Small Models and Inference Hardware in 2026

bradfa · January 5, 2026, 1:53pm

I expect in 2026 that more specialized small to medium sized (20-50B parameter) large language models will become a big deal, along with tooling to manage/leverage a quiver of small to medium sized models easily for different workflows (probably agentic or assisted coding first, then others).

In some quick tests with Mistral’s devstral-small-2 (Devstral Small 2 - Mistral AI | Mistral Docs), I’ve found it to not quite be as good as the SOTA (state of the art) massive sized models like Claude Sonnet 4.5, but with some hand holding it can do a good job. It’s also significantly cheaper and faster than SOTA models.

I also expect that some company will start selling 64 to 128GB inference hardware for around $2500 USD which when running small to medium sized models (like devstral-small-2) can perform prompt processing and token generation at speeds that rival current SOTA cloud API performance. The current Strix Halo and DGX Spark boxes are neat, but they cannot run inference on these medium sized models fast enough. NVIDIA’s RTX Pro 6000 has 96GB of RAM and can run inference for medium sized models quite well, but it currently costs upwards of $9000 USD. There’s a market opportunity here and I hope a few very capable companies might take aim at it.

The combination of these two things will be a very big deal for personal local LLM hosting and I expect this will also induce a rather large contraction in the planned data center build-out which has dominated tech news lately. A contraction in planned data center build-out should also resolve the RAM pricing situation, although such a contraction is likely to have financial ripple effects for memory fabricators, so this might take longer than this year to happen.

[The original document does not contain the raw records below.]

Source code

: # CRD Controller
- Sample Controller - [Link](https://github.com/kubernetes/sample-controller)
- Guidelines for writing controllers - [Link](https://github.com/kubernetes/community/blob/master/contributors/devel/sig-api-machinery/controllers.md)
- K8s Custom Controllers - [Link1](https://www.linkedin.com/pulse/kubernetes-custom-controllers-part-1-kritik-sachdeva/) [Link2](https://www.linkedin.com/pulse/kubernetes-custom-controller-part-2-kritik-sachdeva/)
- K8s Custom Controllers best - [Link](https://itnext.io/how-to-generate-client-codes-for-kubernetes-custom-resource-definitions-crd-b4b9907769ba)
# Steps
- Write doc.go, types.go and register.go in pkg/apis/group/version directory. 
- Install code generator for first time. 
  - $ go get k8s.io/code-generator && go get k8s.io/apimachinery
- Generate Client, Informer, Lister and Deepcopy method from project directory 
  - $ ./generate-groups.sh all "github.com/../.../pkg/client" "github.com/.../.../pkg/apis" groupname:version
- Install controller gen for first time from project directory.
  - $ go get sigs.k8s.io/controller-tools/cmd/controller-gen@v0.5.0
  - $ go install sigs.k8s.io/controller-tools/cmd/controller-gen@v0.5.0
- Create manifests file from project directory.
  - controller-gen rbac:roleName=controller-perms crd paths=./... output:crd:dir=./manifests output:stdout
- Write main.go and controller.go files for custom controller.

I’m excited to watch the AI space this year! I think some very interesting things will happen.

bradfa · February 26, 2026, 6:15pm

Alternatively, I’d love to see a subscription cloud inference company focused on just smaller (<50B parameter) models. Small models mean super fast inference (>200 tokens/sec) when run on even previous generation datacenter grade hardware. Older generation GPUs are going to be cheaper to rent/run/own because everyone is chasing the latest generation hardware.

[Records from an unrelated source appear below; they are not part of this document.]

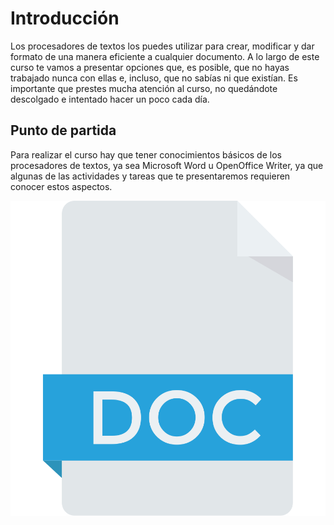 # Introducción

Los procesadores de textos los puedes utilizar para crear, modificar y dar formato
de una manera eficiente a cualquier documento. A lo largo de este curso te vamos
a presentar opciones que, es posible, que no hayas trabajado nunca con ellas e,
incluso, que no sabías ni que existían.
Es importante que prestes mucha atención al curso, no quedándote descolgado e
intentado hacer un poco cada día.

## Punto de partida

Para realizar el curso hay que tener conocimientos básicos de los procesadores de
textos, ya sea Microsoft Word u OpenOffice Writer, ya que algunas de las
actividades y tareas que te presentaremos requieren conocer estos aspectos.

![](img/1doc.svg)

A big advantage of small models would be that they’re easy and fast to swap out, moving a 30B parameter model from CPU RAM into GPU VRAM is probably a 1-2 second operation. So with a typical GPU inference server, it’s super quick and easy to shuffle the ratio of models that are hot in the GPUs as demand changes and then even less popular models can easily and quickly “swap in” if customers want to keep using them so model deprecation becomes less of a concern.

This isn’t as ideal as my local-first desire, but the financials of a monthly subscription might be a lot easier for a lot more people.